*** Block opens ***

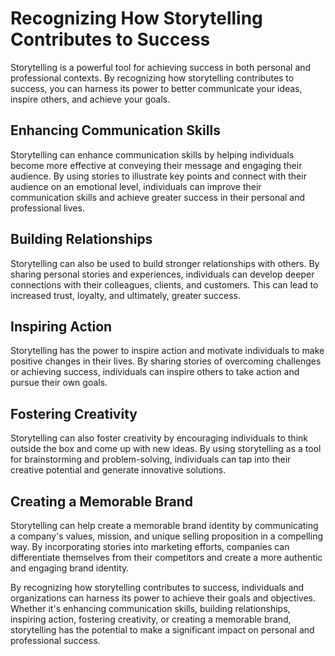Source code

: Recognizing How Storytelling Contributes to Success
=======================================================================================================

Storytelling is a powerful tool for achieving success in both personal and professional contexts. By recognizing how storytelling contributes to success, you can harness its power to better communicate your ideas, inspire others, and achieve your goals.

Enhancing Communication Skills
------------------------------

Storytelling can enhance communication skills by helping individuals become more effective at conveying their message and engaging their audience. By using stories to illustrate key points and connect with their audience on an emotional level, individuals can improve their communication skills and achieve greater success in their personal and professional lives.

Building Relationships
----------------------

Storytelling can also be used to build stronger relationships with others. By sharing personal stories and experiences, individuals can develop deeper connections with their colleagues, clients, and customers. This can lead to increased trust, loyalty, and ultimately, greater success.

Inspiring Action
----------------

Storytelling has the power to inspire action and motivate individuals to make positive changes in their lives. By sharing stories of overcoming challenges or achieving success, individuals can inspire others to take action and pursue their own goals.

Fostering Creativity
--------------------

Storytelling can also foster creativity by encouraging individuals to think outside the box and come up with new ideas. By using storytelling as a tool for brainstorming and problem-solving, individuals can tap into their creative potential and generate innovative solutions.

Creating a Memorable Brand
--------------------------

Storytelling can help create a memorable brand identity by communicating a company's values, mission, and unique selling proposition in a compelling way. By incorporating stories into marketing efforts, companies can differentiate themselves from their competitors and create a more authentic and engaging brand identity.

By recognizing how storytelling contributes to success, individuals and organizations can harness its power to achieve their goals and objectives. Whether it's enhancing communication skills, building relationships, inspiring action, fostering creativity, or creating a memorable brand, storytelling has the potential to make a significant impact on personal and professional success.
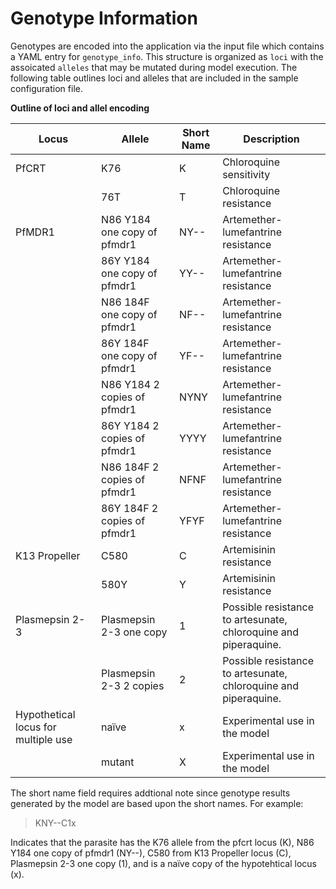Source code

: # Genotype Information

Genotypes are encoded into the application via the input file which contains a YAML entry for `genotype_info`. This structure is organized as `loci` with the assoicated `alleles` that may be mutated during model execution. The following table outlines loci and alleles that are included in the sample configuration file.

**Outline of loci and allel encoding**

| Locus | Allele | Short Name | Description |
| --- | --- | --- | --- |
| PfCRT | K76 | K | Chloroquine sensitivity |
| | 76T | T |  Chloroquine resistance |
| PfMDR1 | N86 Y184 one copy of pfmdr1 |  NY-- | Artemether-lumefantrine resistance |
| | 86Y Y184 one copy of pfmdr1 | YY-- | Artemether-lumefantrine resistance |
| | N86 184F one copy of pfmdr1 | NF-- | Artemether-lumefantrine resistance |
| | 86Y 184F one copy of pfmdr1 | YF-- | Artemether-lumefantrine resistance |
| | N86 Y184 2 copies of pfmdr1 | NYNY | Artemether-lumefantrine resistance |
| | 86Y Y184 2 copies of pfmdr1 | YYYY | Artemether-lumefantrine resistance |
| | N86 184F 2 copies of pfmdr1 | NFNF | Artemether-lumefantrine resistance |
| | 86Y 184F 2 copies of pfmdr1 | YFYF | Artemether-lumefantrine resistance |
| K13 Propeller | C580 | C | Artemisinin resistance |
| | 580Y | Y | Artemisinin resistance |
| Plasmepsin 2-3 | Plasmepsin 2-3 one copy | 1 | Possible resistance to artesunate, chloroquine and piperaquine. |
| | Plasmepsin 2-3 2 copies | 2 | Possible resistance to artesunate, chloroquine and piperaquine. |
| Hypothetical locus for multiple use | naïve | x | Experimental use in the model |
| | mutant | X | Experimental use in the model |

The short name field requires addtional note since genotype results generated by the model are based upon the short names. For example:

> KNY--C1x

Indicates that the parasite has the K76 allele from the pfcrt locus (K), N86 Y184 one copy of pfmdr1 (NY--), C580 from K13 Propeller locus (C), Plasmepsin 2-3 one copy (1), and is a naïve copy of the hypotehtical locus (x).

*** Block closes ***

- **WORK INSTRUCTION**
Reproduce the preceding material exactly, skipping pictures.

- **TASK SOLUTION**
Source code

: Recognizing How Storytelling Contributes to Success
=======================================================================================================

Storytelling is a powerful tool for achieving success in both personal and professional contexts. By recognizing how storytelling contributes to success, you can harness its power to better communicate your ideas, inspire others, and achieve your goals.

Enhancing Communication Skills
------------------------------

Storytelling can enhance communication skills by helping individuals become more effective at conveying their message and engaging their audience. By using stories to illustrate key points and connect with their audience on an emotional level, individuals can improve their communication skills and achieve greater success in their personal and professional lives.

Building Relationships
----------------------

Storytelling can also be used to build stronger relationships with others. By sharing personal stories and experiences, individuals can develop deeper connections with their colleagues, clients, and customers. This can lead to increased trust, loyalty, and ultimately, greater success.

Inspiring Action
----------------

Storytelling has the power to inspire action and motivate individuals to make positive changes in their lives. By sharing stories of overcoming challenges or achieving success, individuals can inspire others to take action and pursue their own goals.

Fostering Creativity
--------------------

Storytelling can also foster creativity by encouraging individuals to think outside the box and come up with new ideas. By using storytelling as a tool for brainstorming and problem-solving, individuals can tap into their creative potential and generate innovative solutions.

Creating a Memorable Brand
--------------------------

Storytelling can help create a memorable brand identity by communicating a company's values, mission, and unique selling proposition in a compelling way. By incorporating stories into marketing efforts, companies can differentiate themselves from their competitors and create a more authentic and engaging brand identity.

By recognizing how storytelling contributes to success, individuals and organizations can harness its power to achieve their goals and objectives. Whether it's enhancing communication skills, building relationships, inspiring action, fostering creativity, or creating a memorable brand, storytelling has the potential to make a significant impact on personal and professional success.
Source code

: # Genotype Information

Genotypes are encoded into the application via the input file which contains a YAML entry for `genotype_info`. This structure is organized as `loci` with the assoicated `alleles` that may be mutated during model execution. The following table outlines loci and alleles that are included in the sample configuration file.

**Outline of loci and allel encoding**

| Locus | Allele | Short Name | Description |
| --- | --- | --- | --- |
| PfCRT | K76 | K | Chloroquine sensitivity |
| | 76T | T |  Chloroquine resistance |
| PfMDR1 | N86 Y184 one copy of pfmdr1 |  NY-- | Artemether-lumefantrine resistance |
| | 86Y Y184 one copy of pfmdr1 | YY-- | Artemether-lumefantrine resistance |
| | N86 184F one copy of pfmdr1 | NF-- | Artemether-lumefantrine resistance |
| | 86Y 184F one copy of pfmdr1 | YF-- | Artemether-lumefantrine resistance |
| | N86 Y184 2 copies of pfmdr1 | NYNY | Artemether-lumefantrine resistance |
| | 86Y Y184 2 copies of pfmdr1 | YYYY | Artemether-lumefantrine resistance |
| | N86 184F 2 copies of pfmdr1 | NFNF | Artemether-lumefantrine resistance |
| | 86Y 184F 2 copies of pfmdr1 | YFYF | Artemether-lumefantrine resistance |
| K13 Propeller | C580 | C | Artemisinin resistance |
| | 580Y | Y | Artemisinin resistance |
| Plasmepsin 2-3 | Plasmepsin 2-3 one copy | 1 | Possible resistance to artesunate, chloroquine and piperaquine. |
| | Plasmepsin 2-3 2 copies | 2 | Possible resistance to artesunate, chloroquine and piperaquine. |
| Hypothetical locus for multiple use | naïve | x | Experimental use in the model |
| | mutant | X | Experimental use in the model |

The short name field requires addtional note since genotype results generated by the model are based upon the short names. For example:

> KNY--C1x

Indicates that the parasite has the K76 allele from the pfcrt locus (K), N86 Y184 one copy of pfmdr1 (NY--), C580 from K13 Propeller locus (C), Plasmepsin 2-3 one copy (1), and is a naïve copy of the hypotehtical locus (x).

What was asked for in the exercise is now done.